As misérias no Maranhão: socioeconômica e política
Entretanto, fantasmagoricamente duas bancarrotas, que são irremediavelmente inseparáveis, funcionam como uma simbiose perfeita, prestigiam o atual momento do desenvolvimento histórico do Maranhão. A miséria socioeconômica e a miséria política. E isso se tornou severamente manifestado recentemente com a divulgação de alguns estudos, pesquisas e precipuamente com resultados parciais do censo 2010 do IBGE.
A miséria socioeconômica se desnuda sempre com a incomparável frieza dos números. São desvelados inexoravelmente tantos contrastes.
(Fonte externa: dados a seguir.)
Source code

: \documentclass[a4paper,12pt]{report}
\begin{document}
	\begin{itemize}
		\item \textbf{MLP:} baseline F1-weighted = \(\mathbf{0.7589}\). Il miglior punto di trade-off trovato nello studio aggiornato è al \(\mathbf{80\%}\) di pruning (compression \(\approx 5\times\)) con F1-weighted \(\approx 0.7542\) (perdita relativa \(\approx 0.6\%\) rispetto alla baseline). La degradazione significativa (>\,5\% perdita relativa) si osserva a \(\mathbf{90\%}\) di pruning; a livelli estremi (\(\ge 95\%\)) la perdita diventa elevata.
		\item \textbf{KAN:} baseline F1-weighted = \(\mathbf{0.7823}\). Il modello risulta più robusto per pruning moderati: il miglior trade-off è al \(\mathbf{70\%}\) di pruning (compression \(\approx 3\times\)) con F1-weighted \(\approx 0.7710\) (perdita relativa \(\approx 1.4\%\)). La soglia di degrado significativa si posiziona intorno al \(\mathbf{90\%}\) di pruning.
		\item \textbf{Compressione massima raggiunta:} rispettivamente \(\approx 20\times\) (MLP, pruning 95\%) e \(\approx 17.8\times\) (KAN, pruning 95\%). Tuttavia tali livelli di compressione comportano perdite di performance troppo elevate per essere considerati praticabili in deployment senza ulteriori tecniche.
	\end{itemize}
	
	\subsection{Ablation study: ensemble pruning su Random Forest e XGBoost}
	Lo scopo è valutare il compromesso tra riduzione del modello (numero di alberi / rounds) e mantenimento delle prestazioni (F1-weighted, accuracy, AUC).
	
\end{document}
Resultados recentes do censo 2010 do IBGE demonstram que o houve uma sedentariedade dos índices maranhenses em relação às demais unidades da federação e em algumas categorias o canyon social e econômico se erodiu mais ainda. Segundo o censo em tela o número de pessoas residentes no hodierno Maranhão que não sabem ler nem escrever chega à monstruosa taxa de 20,9% da população, isso sem contar os ditos analfabetos funcionais e/ou os semi-alfabetizados, tal percentagem está mais de duas vezes à média nacional de 9,6%. Quando observamos a qualidade do ambiente doméstico, ou seja, se existem as condições mínimas de salubridade para uma vivencia satisfatória, implacavelmente 80,7% dos domicílios maranhenses não são considerados adequados para uma vida digna de um ser humano. Em relação à renda per capita nominal o vergonhoso índice nos dita que 20,6% da população vivem na pobreza estremada, sobrevivem com até R$ 70,00 por mês. A renda familiar chega à irrisória quantia de R$ 319 em média em todo o estado. Essas duas taxas jazem na ultima colocação no ranking nacional.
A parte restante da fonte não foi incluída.